Article 11 - Publisher’s right
The EPP Group has strong concerns that the growth of traditional media in the digital sphere is challenged by some news aggregators and online service providers that develop their activities by using right-holders’ content without contributing to sustain the investments in its creation and without ensuring the fair remuneration of the creators. The EPP Group is of the opinion that a specific right for publishers provides more legal certainty regarding licensing and enforcement of rights. Strengthening the press publishers’ position also contributes to safeguarding quality journalism over fake news.
Therefore, our Group is in favour of a genuine right for press publishers as proposed by the Commission in Art. 11.
Article 13 - Value Gap
Platforms are of immense importance for media pluralism and freedom of expression. Nevertheless, freedom of artistic creation constitutes another aspect of a free society and in this respect, the emergence of online platforms also creates difficulties regarding the enforcement of intellectual property rights.
The EPP Group is in favour of a reassessment of the liability of service providers with regards to their use of copyright-protected content and of the introduction of rules on the exercise of due diligence and duty of care throughout the creative process. Regarding the relationships between platforms and right-holders, the EPP Group acknowledges the need to address the fact that intermediaries often make profit with content that they do not create and that are not always shared fairly with the concerned creators (value gap). Moreover, these intermediaries have become major channels for consumption of online content which operate in direct competition with other service providers who conclude licences with right-holders.
Therefore, we support the general idea encapsulated in the Commission proposal on Art. 13 that platforms which store and give access to copyright-protected content uploaded by their users and therefore compete with licensed online content services should be liable for their use of copyrighted content and therefore obliged to enter into licensing agreements with the right-holders.
To this aim, it needs to be clarified that these platforms should engage in ‘communication to the public’ in the copyright sense when they are actively and directly involved in allowing users to upload works, in making works available and in promoting works to the public. Furthermore, it has to be made clear that platforms which communicate to the public do not fall under the safe harbour clause of Art. 14 of the e-Commerce Directive and are therefore not exempt from copyright liability.

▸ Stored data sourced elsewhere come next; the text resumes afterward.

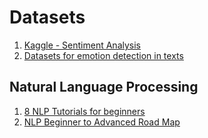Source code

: # Datasets 
1. [Kaggle - Sentiment Analysis](https://www.kaggle.com/c/sa-emotions/data)
2. [Datasets for emotion detection in texts](https://stackoverflow.com/questions/30703485/data-sets-for-emotion-detection-in-text/34860872)

## Natural Language Processing
1. [8 NLP Tutorials for beginners](https://www.analyticsindiamag.com/8-free-resources-for-beginners-to-learn-natural-language-processing/)
2. [NLP Beginner to Advanced Road Map](https://trello.com/b/lYQwQojM)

A platform which communicates to the public and which has not entered licensing agreements infringes intellectual property rights and should be put under the duty of care to take adequate and proportionate measures to prevent the availability of unlicensed copyright-protected content.

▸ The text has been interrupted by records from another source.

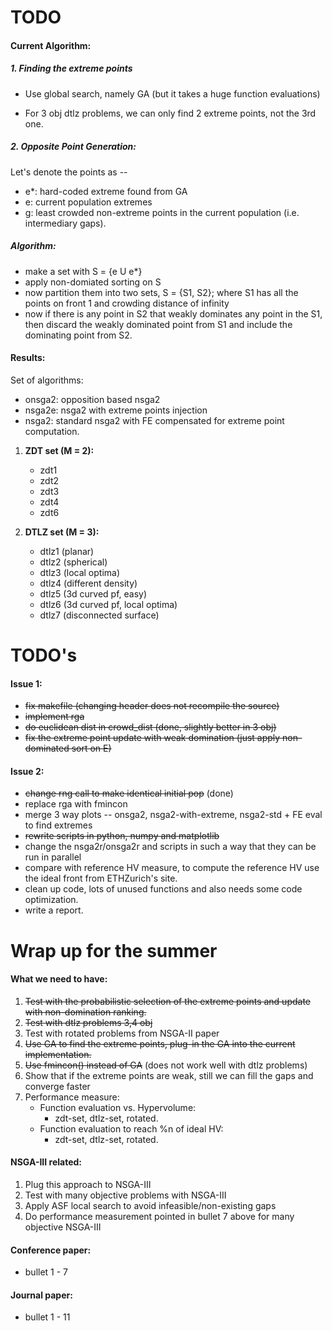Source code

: TODO
=====

#### **Current Algorithm:**

##### **1. Finding the extreme points**

- Use global search, namely GA (but it takes a huge function evaluations)

- For 3 obj dtlz problems, we can only find 2 extreme points, not the 3rd one.

##### **2. Opposite Point Generation:**
Let's denote the points as --

- e*: hard-coded extreme found from GA
- e: current population extremes
- g: least crowded non-extreme points in the current population (i.e. intermediary gaps).

##### *Algorithm:*
- make a set with S = {e U e*}
- apply non-domiated sorting on S
- now partition them into two sets, S = {S1, S2}; where S1 has all the points on front 1 and crowding distance of infinity
- now if there is any point in S2 that weakly dominates any point in the S1, then discard the weakly dominated point from S1 and include the dominating point from S2.

#### **Results:**

Set of algorithms: 

- onsga2: opposition based nsga2
- nsga2e: nsga2 with extreme points injection
- nsga2: standard nsga2 with FE compensated for extreme point computation. 

1. **ZDT set (M = 2):**
    - zdt1
    - zdt2
    - zdt3
    - zdt4
    - zdt6

2. **DTLZ set (M = 3):**
   - dtlz1 (planar)
   - dtlz2 (spherical)   
   - dtlz3 (local optima)
   - dtlz4 (different density)
   - dtlz5 (3d curved pf, easy)
   - dtlz6 (3d curved pf, local optima)
   - dtlz7 (disconnected surface)


TODO's
=======

#### **Issue 1:**
* ~~fix makefile (changing header does not recompile the source)~~
* ~~implement rga~~
* ~~do euclidean dist in crowd_dist (done, slightly better in 3 obj)~~
* ~~fix the extreme point update with weak domination (just apply non-dominated sort on E)~~

#### **Issue 2:**
* ~~change rng call to make identical initial pop~~ (done)
* replace rga with fmincon
* merge 3 way plots -- onsga2, nsga2-with-extreme, nsga2-std + FE eval to find extremes
* ~~rewrite scripts in python, numpy and matplotlib~~
* change the nsga2r/onsga2r and scripts in such a way that they can be run in parallel
* compare with reference HV measure, to compute the reference HV use the ideal front from ETHZurich's site.
* clean up code, lots of unused functions and also needs some code optimization.
* write a report.

Wrap up for the summer
====================

#### What we need to have:
1. ~~Test with the probabilistic selection of the extreme points and update with non-domination ranking.~~
2. ~~Test with dtlz problems 3,4 obj~~
4. Test with rotated problems from NSGA-II paper
5. ~~Use GA to find the extreme points, plug-in the GA into the current implementation.~~
6. ~~Use fmincon() instead of GA~~ (does not work well with dtlz problems)
7. Show that if the extreme points are weak, still we can fill the gaps and converge faster
8. Performance measure:
	* Function evaluation vs. Hypervolume:
		- zdt-set, dtlz-set, rotated.
	* Function evaluation to reach %n of ideal HV:
		- zdt-set, dtlz-set, rotated.   

#### **NSGA-III related:**

1. Plug this approach to NSGA-III
2. Test with many objective problems with NSGA-III 
3. Apply ASF local search to avoid infeasible/non-existing gaps
4. Do performance measurement pointed in bullet 7 above for many objective NSGA-III

#### **Conference paper:**
- bullet 1 - 7

#### **Journal paper:**
- bullet 1 - 11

These measures have to be balanced and should not undermine the freedom of expression. They should not entail a general monitoring obligation for platforms. Right-holders shall contribute to the functioning of these measures. Users shall be offered the possibility to appeal to the removal of their content.
Article 3 - Text and data mining exception
The EPP Group recognises the potential of content mining techniques to contribute to breakthroughs in research and pronounces itself in favour of a Text-and-Data-Mining (TDM) exception for research organisations who have lawful access, as proposed by the Commission.

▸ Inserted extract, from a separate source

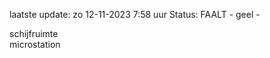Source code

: laatste update: 
zo 12-11-2023  7:58   uur 
Status: FAALT - geel - 
<div class="service Y">schijfruimte</div><div class="service Y">microstation</div>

We consider that it would also be appropriate to include Public Private Partnerships (PPPs) where the research is in the public interest and provided that the results are made publicly available into the scope of the exception.
Our Group is not in favour of widening the scope beyond this as the risk of interference with a well-functioning licensing market is too high and might not be justified by the Berne Three Step Test, as they would conflict with a normal exploitation of the work or other subject matter and would unreasonably prejudice the legitimate interests of the right-holder.
User generated content (UGC) is more and more widespread and users sometimes complain about a lack of legal certainty. We are not in favour of a new specific UGC exception: there are already exceptions in place (e.g. citation or parody exceptions) which cover most cases of UGC. A wide UGC exception would not pass the Berne Three Step Test and also goes against our commitment regarding the value gap in Art. 13 as platforms could use this exception against right-holders when negotiating licenses, leading to an even bigger diversion of value away from right-holders towards online platforms.
The EPP Group nevertheless acknowledges the concerns of users and is open to discuss this topic further to see how the uncertainties around the use of works within UGC could be addressed, while respecting the commitments of our Group regarding the value gap.